Are notes payable a debit or credit?

Notes payable are recorded as a credit on the balance sheet because they represent a liability—money your business owes to a lender. When the loan is first issued, you debit cash (or the relevant asset account) and credit notes payable. As repayments are made, you debit notes payable and credit cash. 

What is the journal entry for notes payable?

When a business takes on a note payable, the journal entry debits cash (or the acquired asset) and credits notes payable for the principal amount. Interest accrued over time is recorded separately as a debit to interest expense and a credit to interest payable. 

What happens if accounts payable or notes payable are not managed correctly?

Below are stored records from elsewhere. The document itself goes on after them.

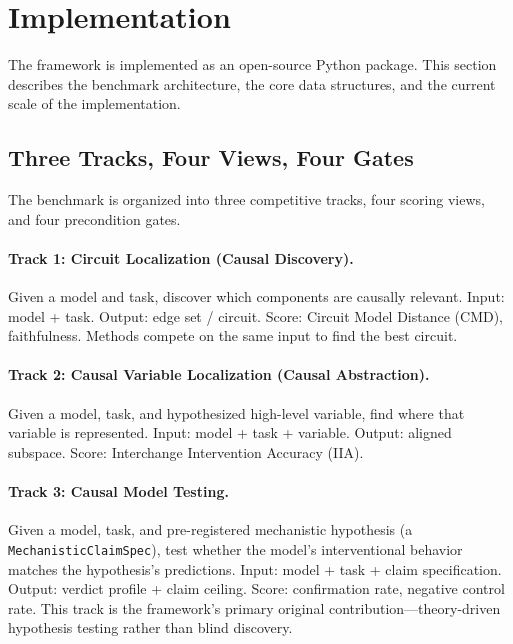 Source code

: \documentclass[10pt]{article}
\begin{document}
\section{Implementation}
\label{sec:implementation}

The framework is implemented as an open-source Python package. This section describes the benchmark architecture, the core data structures, and the current scale of the implementation.

\subsection{Three Tracks, Four Views, Four Gates}
\label{sec:3t4v4g}

The benchmark is organized into three competitive tracks, four scoring views, and four precondition gates.

\paragraph{Track 1: Circuit Localization (Causal Discovery).} Given a model and task, discover which components are causally relevant. Input: model + task. Output: edge set / circuit. Score: Circuit Model Distance (CMD), faithfulness. Methods compete on the same input to find the best circuit.

\paragraph{Track 2: Causal Variable Localization (Causal Abstraction).} Given a model, task, and hypothesized high-level variable, find where that variable is represented. Input: model + task + variable. Output: aligned subspace. Score: Interchange Intervention Accuracy (IIA).

\paragraph{Track 3: Causal Model Testing.} Given a model, task, and pre-registered mechanistic hypothesis (a \texttt{MechanisticClaimSpec}), test whether the model's interventional behavior matches the hypothesis's predictions. Input: model + task + claim specification. Output: verdict profile + claim ceiling. Score: confirmation rate, negative control rate. This track is the framework's primary original contribution---theory-driven hypothesis testing rather than blind discovery.
\end{document}
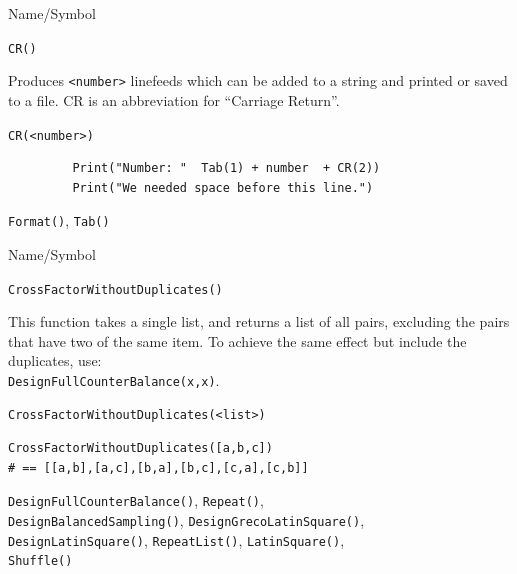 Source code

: \begin{desc}{Name/Symbol}

\item[Name/Symbol] \verb+CR()+

\item[Description]  Produces \verb+<number>+ linefeeds which can be added to a
  string and printed or saved to a file.  CR is an abbreviation for ``Carriage Return''.

\item[Usage]\verb!CR(<number>)!

\item[Example]     
\begin{verbatim}
         Print("Number: "  Tab(1) + number  + CR(2))
         Print("We needed space before this line.")
\end{verbatim}
\item[See Also]
\verb+Format()+, \verb+Tab()+
\end{desc}






\begin{desc}{Name/Symbol}
\item[Name/Symbol]  	\verb+CrossFactorWithoutDuplicates()+

\item[Description] 	This function takes a single list, and returns a list of all 
			pairs, excluding the pairs that have two of the same item. 
			To achieve the same effect but include the duplicates, use: \\
			\verb+DesignFullCounterBalance(x,x)+.

\item[Usage]
\begin{verbatim}
CrossFactorWithoutDuplicates(<list>)
\end{verbatim}

\item[Example]
\begin{verbatim}
CrossFactorWithoutDuplicates([a,b,c]) 
# == [[a,b],[a,c],[b,a],[b,c],[c,a],[c,b]]
\end{verbatim}

\item[See Also] \verb+DesignFullCounterBalance()+, \verb+Repeat()+,\\ \verb+DesignBalancedSampling()+,
 \verb+DesignGrecoLatinSquare()+,\\
  \verb+DesignLatinSquare()+,  \verb+RepeatList()+, 
  \verb+LatinSquare()+,\\ \verb+Shuffle()+
\end{desc}


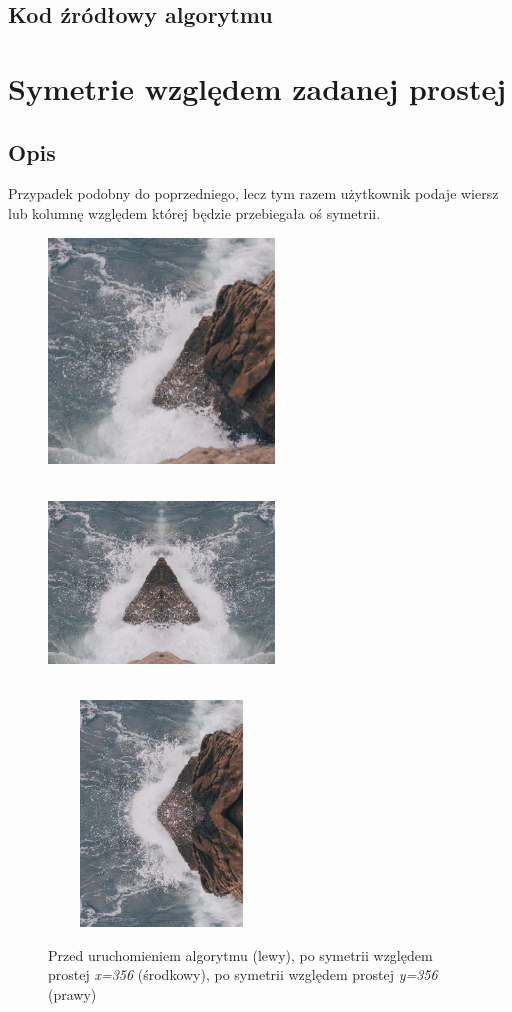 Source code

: \documentclass[a4paper,12pt]{book}
\begin{document}
\subsection*{Kod źródłowy algorytmu}

\section{Symetrie względem zadanej prostej}
\subsection*{Opis}
Przypadek podobny do poprzedniego, lecz tym razem użytkownik podaje wiersz lub kolumnę względem której będzie przebiegała oś symetrii. 

\begin{figure}[H]
	\caption{Przed uruchomieniem algorytmu (lewy), po symetrii względem prostej \textit{x=356} (środkowy), po symetrii względem prostej \textit{y=356} (prawy)}
	\includegraphics[width=6cm, height=6cm]{sea-unmodified.jpg}
	\includegraphics[width=6cm, height=6cm]{4-4/x-symmetry-sea-356.png}
	\includegraphics[width=6cm, height=6cm]{4-4/y-symmetry-sea-356.png}
\end{figure}
\end{document}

Poor management of either accounts payable or notes payable can lead to late payment penalties, damage to supplier or lender relationships, cash flow shortfalls, and inaccurate financial reporting. In serious cases, missed payments on notes payable can trigger a loan default. 

Using accounting software to track these obligations reduces the risk of errors and missed deadlines.

How do notes payable and accounts payable affect the balance sheet?

Both notes payable and accounts payable appear as liabilities on the balance sheet. Accounts payable are always listed under current liabilities. Notes payable can appear under current liabilities (if due within 12 months) or long-term liabilities (if the repayment period extends beyond a year).